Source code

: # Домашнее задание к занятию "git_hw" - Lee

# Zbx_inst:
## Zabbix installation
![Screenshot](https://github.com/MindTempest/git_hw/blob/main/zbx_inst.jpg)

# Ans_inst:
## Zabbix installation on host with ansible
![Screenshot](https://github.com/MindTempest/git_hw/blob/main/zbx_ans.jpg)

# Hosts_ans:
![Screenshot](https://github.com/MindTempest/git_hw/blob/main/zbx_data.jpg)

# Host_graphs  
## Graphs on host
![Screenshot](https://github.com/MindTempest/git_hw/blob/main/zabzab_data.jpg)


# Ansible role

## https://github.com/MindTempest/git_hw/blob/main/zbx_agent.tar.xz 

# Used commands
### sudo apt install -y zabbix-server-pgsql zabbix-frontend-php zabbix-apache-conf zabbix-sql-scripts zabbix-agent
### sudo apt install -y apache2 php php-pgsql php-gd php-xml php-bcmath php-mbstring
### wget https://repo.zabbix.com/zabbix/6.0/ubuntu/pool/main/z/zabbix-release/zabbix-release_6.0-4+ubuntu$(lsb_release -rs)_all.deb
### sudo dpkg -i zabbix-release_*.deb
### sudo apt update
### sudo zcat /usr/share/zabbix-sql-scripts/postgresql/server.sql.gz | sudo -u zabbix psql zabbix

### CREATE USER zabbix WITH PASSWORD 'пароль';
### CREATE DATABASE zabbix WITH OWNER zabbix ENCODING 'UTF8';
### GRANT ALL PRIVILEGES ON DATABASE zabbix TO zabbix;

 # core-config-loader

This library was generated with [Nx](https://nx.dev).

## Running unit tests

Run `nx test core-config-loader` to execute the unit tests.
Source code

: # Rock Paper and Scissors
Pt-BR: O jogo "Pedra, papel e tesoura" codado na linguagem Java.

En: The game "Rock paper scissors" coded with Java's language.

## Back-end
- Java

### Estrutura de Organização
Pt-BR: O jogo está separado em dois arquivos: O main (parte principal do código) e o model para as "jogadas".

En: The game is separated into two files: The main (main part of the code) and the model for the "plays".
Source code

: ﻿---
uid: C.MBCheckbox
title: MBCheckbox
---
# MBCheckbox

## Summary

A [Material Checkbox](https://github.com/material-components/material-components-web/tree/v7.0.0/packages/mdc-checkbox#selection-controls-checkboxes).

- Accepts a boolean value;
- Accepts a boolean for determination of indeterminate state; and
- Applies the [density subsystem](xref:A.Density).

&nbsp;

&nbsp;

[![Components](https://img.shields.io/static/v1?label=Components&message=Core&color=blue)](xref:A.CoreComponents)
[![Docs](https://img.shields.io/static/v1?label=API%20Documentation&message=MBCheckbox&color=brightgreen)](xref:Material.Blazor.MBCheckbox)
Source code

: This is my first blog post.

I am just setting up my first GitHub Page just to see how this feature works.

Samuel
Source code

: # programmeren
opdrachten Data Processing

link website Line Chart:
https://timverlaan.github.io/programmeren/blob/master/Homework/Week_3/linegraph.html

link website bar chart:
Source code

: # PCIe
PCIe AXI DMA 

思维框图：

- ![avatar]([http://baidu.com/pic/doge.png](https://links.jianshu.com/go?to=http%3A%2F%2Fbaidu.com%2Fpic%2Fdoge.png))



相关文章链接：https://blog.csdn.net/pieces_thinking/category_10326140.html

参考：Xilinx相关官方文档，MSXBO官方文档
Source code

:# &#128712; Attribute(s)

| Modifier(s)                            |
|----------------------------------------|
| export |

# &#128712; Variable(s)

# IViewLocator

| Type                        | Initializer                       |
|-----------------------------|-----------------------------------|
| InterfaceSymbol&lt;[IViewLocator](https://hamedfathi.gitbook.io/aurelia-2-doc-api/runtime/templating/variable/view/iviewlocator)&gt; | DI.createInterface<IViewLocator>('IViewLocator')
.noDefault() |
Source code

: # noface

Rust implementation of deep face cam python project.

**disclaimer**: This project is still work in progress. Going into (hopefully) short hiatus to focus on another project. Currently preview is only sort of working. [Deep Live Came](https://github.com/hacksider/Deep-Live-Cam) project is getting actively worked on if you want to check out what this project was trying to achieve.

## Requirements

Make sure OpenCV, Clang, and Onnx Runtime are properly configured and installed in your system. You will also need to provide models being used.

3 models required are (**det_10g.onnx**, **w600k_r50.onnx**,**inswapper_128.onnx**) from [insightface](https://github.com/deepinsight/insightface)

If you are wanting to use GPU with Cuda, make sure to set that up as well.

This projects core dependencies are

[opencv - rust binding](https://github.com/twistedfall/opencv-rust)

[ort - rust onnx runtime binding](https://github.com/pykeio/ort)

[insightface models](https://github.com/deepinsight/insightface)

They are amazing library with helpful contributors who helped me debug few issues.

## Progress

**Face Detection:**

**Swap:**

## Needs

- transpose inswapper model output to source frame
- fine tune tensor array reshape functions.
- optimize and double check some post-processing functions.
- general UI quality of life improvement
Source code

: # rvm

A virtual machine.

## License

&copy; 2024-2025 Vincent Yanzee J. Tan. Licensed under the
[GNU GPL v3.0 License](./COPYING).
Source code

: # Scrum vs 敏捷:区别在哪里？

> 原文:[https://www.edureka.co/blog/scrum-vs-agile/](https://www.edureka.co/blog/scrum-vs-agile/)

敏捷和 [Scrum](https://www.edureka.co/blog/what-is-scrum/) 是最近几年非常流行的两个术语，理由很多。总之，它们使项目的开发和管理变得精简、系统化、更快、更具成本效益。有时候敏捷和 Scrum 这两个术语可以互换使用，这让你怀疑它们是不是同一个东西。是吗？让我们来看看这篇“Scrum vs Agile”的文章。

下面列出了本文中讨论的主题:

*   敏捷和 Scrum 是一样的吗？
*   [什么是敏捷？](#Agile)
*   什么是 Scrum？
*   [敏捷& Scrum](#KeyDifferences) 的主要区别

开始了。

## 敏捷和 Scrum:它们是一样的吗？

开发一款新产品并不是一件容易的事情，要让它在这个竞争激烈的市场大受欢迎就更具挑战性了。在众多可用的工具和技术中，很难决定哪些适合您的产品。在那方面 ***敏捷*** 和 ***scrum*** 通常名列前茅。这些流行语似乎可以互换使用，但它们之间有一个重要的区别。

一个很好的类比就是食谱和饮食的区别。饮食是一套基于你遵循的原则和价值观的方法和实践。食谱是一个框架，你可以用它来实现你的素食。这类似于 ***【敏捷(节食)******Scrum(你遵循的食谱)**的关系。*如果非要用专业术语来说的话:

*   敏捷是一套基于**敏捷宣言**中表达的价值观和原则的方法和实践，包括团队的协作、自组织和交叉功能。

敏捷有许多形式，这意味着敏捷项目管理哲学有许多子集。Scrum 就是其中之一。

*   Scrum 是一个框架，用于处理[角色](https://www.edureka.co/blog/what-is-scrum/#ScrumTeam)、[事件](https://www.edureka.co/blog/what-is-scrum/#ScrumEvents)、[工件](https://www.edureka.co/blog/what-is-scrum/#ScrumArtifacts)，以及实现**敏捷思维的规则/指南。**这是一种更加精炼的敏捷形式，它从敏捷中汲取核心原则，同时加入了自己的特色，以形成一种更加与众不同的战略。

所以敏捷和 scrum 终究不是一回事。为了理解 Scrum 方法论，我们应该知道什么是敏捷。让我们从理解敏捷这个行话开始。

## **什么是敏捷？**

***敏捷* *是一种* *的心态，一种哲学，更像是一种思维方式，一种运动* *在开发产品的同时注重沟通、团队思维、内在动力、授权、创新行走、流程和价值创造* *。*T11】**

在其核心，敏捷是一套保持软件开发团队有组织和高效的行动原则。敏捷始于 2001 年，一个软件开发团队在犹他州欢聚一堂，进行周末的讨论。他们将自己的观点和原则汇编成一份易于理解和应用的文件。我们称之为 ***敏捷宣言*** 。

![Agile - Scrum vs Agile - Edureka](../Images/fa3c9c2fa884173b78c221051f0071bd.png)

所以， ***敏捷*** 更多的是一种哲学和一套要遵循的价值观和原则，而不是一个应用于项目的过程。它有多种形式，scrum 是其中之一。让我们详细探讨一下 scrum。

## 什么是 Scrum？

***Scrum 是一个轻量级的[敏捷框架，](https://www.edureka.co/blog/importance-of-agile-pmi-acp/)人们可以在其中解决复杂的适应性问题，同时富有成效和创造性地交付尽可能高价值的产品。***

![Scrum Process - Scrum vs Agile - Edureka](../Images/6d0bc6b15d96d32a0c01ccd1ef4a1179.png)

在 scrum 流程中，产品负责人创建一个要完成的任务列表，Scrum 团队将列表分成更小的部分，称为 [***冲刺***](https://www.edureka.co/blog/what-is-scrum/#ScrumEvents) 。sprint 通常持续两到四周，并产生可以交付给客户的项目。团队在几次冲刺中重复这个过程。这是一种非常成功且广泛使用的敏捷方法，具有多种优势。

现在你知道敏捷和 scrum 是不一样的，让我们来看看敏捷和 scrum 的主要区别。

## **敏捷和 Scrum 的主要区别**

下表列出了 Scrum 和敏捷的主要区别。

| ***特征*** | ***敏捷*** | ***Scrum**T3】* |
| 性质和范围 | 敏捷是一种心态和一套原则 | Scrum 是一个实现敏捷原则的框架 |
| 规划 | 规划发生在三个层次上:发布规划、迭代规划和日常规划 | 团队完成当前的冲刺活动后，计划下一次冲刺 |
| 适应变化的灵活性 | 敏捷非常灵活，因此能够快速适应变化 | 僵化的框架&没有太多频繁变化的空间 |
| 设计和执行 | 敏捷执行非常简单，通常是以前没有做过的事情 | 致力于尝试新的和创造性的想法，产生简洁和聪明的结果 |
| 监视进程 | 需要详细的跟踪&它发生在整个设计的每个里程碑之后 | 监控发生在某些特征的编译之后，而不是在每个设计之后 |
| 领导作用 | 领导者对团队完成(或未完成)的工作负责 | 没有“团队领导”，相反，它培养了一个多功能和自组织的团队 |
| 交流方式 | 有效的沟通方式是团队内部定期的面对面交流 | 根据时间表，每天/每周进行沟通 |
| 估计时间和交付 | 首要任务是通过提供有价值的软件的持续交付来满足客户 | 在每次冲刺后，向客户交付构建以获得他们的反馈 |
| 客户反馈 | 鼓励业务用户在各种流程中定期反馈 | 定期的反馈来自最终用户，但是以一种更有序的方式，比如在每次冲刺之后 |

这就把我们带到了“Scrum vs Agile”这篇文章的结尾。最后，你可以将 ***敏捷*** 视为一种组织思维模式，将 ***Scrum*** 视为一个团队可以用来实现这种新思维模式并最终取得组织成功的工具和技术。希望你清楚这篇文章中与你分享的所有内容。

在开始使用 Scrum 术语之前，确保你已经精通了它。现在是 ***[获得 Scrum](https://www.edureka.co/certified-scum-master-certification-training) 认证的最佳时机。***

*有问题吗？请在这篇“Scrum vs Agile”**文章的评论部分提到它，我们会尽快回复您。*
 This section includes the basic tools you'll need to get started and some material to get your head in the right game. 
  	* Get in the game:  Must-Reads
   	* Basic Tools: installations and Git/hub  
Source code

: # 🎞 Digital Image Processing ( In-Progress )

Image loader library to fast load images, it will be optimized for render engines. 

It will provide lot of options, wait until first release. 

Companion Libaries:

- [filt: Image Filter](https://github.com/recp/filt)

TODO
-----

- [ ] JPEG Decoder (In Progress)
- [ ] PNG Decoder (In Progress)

--------

→ Brief
Extract every line containing the string "website" from the data above.

→ Solution to this task
link website Line Chart:
link website bar chart:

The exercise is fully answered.